Comprei casa com empréstimo bancário. Pus nela as minhas poupanças, a minha ideia de lugar amável, os meus livros, a minha família. Depois, a casa foi envelhecendo e os juros da Euribor foram subindo. Por ser tão custoso mantê-la, é muito difícil não desistirmos da casa; mas é igualmente inviável não termos uma habitação.
O preço de viver não se mede apenas pelo spread, pelo Banco Central Europeu ou pelo valor do crude. Basta dizer que o Verão vai acabar; que a minha mãe viajou de bela a velha em segundos; que o meu pai morreu no ano passado antes de falarmos; que já me vai faltando a ingenuidade essencial de acreditar.
A poesia sabe disto?
Ruy Belo, poeta “administrador” (vidente) “da tristeza”, sabia. Poucos versos foram capazes, como os seus, de cruzar a frágil terrenidade da existência com uma espécie de Absoluto lindo que é esta ideia de tudo talvez ter um sentido. De haver talvez formosura para lá da usura. De haver talvez Tejo para lá do Tédio. De haver talvez Belo para lá de Ruy.

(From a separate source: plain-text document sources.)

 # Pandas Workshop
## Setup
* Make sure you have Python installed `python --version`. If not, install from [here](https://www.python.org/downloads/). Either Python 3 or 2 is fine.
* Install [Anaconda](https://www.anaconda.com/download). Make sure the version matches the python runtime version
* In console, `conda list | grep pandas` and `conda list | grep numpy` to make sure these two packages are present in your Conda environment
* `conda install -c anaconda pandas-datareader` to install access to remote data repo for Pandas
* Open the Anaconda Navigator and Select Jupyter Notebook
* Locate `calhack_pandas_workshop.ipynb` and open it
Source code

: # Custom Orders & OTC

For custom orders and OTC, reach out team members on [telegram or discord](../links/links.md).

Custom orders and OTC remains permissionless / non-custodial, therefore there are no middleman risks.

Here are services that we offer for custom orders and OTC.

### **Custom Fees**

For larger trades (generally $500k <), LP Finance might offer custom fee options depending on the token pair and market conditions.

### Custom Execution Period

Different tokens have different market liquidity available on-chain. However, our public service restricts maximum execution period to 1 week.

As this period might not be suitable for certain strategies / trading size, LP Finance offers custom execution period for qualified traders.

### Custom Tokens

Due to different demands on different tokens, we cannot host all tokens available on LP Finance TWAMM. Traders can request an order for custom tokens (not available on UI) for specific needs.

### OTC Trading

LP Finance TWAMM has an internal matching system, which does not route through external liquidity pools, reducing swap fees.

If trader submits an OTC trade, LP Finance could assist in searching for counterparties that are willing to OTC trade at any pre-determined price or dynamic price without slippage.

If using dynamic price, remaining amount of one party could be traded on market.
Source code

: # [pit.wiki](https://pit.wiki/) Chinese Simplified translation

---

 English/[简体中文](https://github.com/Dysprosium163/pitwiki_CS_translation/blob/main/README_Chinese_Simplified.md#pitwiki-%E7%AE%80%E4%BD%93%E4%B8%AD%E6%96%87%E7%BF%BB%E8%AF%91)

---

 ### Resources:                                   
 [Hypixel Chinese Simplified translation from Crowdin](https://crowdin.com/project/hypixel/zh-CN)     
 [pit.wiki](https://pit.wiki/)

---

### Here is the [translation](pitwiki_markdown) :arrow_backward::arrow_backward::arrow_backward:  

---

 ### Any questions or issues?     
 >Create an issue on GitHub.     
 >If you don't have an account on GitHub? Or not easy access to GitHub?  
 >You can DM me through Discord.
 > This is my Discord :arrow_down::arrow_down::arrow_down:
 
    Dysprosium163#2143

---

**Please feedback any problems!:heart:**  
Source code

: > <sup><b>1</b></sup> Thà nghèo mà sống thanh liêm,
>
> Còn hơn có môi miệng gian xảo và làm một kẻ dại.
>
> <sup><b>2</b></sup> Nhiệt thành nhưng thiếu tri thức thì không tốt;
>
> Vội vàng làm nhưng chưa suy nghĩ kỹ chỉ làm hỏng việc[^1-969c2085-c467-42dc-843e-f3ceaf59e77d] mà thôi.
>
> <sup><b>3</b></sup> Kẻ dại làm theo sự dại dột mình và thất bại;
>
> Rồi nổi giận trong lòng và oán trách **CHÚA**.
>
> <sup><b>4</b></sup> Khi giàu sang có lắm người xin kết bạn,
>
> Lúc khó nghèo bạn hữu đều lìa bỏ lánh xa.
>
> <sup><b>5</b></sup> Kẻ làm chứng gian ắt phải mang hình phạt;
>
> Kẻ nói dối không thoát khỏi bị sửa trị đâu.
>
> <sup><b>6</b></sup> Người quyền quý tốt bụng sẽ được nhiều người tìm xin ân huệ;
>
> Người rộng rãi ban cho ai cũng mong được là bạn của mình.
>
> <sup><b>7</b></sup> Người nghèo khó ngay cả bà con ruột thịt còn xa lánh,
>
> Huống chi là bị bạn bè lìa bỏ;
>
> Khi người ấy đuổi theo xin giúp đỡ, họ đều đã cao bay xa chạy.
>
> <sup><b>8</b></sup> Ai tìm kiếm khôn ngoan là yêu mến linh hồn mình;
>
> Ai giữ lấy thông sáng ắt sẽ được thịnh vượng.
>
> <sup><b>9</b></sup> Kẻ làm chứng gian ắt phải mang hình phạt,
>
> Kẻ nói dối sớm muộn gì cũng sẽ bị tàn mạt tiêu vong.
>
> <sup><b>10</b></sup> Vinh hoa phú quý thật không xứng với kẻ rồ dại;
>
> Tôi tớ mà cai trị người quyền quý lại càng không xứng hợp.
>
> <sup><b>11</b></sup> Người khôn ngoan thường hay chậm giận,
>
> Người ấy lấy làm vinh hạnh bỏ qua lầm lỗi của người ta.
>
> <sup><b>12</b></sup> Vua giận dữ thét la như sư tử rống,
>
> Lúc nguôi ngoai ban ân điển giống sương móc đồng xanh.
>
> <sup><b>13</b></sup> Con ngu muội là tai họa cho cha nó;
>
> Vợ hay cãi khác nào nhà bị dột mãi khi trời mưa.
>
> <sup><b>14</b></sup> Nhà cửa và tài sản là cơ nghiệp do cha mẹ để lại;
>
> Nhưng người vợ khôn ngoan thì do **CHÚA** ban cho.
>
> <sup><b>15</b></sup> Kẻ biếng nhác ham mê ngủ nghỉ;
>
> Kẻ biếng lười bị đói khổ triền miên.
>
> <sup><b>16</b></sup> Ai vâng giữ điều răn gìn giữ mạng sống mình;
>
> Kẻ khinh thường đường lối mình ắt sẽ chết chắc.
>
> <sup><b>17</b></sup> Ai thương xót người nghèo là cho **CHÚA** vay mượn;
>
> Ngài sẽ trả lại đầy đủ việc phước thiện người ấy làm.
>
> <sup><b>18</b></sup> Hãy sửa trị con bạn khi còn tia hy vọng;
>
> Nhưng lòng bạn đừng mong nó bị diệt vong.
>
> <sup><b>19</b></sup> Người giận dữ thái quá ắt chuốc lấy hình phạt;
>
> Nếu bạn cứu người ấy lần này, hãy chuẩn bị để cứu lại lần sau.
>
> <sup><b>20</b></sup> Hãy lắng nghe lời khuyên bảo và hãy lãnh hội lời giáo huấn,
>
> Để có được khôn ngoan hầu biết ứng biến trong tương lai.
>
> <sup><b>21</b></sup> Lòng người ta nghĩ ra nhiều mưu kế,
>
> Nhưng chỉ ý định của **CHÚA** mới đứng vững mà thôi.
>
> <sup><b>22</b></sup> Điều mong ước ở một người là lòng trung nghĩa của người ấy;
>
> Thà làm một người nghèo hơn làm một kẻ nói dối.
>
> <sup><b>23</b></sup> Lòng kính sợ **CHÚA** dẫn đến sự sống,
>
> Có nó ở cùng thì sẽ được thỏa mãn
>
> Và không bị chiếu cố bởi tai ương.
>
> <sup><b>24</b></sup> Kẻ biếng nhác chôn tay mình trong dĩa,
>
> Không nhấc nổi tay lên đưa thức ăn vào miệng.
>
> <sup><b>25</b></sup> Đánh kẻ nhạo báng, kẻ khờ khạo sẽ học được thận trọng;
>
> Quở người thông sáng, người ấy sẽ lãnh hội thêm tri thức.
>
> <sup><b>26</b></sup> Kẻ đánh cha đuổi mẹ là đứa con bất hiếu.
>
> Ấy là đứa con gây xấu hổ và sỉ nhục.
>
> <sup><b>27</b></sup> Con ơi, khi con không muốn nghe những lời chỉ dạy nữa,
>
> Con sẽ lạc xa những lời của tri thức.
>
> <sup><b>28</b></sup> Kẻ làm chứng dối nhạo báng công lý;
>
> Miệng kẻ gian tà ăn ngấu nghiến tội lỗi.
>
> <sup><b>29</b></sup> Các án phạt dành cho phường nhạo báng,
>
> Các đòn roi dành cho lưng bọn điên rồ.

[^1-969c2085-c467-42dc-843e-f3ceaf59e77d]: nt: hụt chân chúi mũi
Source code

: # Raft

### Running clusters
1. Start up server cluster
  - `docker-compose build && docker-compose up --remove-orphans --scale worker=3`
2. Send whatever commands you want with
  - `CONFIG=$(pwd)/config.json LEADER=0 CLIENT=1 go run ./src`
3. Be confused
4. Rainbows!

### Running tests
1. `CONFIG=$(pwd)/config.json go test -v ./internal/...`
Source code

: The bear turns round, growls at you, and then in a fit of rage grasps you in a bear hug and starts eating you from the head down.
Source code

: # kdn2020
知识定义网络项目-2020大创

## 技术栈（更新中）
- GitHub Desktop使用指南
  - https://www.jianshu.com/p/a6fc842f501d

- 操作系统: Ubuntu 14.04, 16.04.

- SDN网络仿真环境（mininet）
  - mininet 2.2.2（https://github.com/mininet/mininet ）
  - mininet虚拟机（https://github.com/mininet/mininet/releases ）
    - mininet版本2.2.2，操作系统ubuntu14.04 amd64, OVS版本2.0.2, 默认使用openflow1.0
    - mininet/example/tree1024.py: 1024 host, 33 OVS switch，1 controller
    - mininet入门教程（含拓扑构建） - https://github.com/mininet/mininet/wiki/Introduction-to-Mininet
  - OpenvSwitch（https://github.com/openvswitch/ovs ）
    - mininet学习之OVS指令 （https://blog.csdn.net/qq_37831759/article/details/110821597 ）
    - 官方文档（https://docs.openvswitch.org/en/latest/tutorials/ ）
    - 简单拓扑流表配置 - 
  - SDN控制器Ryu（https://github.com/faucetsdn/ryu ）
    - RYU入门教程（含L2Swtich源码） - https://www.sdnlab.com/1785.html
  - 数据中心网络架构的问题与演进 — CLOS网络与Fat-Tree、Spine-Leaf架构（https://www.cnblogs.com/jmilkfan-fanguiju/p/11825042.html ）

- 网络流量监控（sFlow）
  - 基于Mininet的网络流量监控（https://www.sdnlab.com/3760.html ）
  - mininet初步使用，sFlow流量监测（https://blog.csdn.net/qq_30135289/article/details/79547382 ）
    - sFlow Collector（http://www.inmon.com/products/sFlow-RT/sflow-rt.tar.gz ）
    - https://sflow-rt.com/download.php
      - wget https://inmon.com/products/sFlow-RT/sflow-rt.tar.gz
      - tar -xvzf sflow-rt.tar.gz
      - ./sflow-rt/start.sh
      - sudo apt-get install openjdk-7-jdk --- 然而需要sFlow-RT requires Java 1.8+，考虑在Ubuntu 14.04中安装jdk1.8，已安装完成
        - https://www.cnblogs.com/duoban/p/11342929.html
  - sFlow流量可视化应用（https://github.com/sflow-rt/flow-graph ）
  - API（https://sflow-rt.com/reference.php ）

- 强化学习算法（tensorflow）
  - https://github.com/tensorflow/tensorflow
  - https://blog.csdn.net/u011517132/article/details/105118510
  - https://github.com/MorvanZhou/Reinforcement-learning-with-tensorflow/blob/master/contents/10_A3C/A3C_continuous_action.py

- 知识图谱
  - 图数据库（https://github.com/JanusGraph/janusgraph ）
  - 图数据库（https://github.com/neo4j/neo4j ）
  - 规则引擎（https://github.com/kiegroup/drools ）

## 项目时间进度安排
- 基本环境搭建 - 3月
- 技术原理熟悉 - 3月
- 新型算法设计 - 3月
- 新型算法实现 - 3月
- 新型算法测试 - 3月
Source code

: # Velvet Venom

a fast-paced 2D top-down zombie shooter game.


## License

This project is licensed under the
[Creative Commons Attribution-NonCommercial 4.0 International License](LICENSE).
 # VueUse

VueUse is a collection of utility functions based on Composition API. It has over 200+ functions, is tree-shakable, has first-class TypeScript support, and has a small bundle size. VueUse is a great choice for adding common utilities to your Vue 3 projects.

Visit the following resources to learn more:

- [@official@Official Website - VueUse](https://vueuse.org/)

“É muito triste andar por entre Deus ausente”, senhores. Mas dizê-lo assim, de forma tão por dentro do coração e da lucidez, é uma possibilidade de trazer Deus (ou algo parecido) à realidade incompleta e fragmentária dos caminhos humanos.
Há, depois, essa genial coerência do verbo e da ideia, em Ruy Belo. E, a esta luz, até a revisitação dos seus títulos é um exercício útil: Aquele Grande Rio Eufrates; Boca Bilingue; Homem de Palavra[s]. A Margem da Alegria; Toda a Terra; Despeço-me da Terra da Alegria; O Problema da Habitação. Com estes títulos (aliás, versos) faz-se já um belo poema sobre o poeta e a literatura em geral, não faz?
Ler poesia não resolve o meu problema de habitação. A poesia de Ruy Belo não resolveu o (meu e seu) problema de habitação. Mas ajuda a, dizendo-o, ver o problema que temos (que somos) – e isso, acredite-se ou não, aquece e consola como o sol no inverno.
Pelos versos de Ruy Belo, o meu poeta preferido (de mãos, sei enfim que “Deus é perto como uma árvore”. A árvore tem o nome do meu poeta preferido.

[Nota: Os versos ou expressões que aparecem entre aspas, neste texto, foram colhidos na obra de Ruy Belo, O Problema da Habitação (1962).]

Ribeira de Pena, Fevereiro, 2010.
Joaquim Jorge Carvalho
[Texto escrito em 2008 para “Semanário do Ribatejo, no âmbito de homenagem a Ruy Belo, com o Daniel Abrunheiro metido pelo meio da coisa.]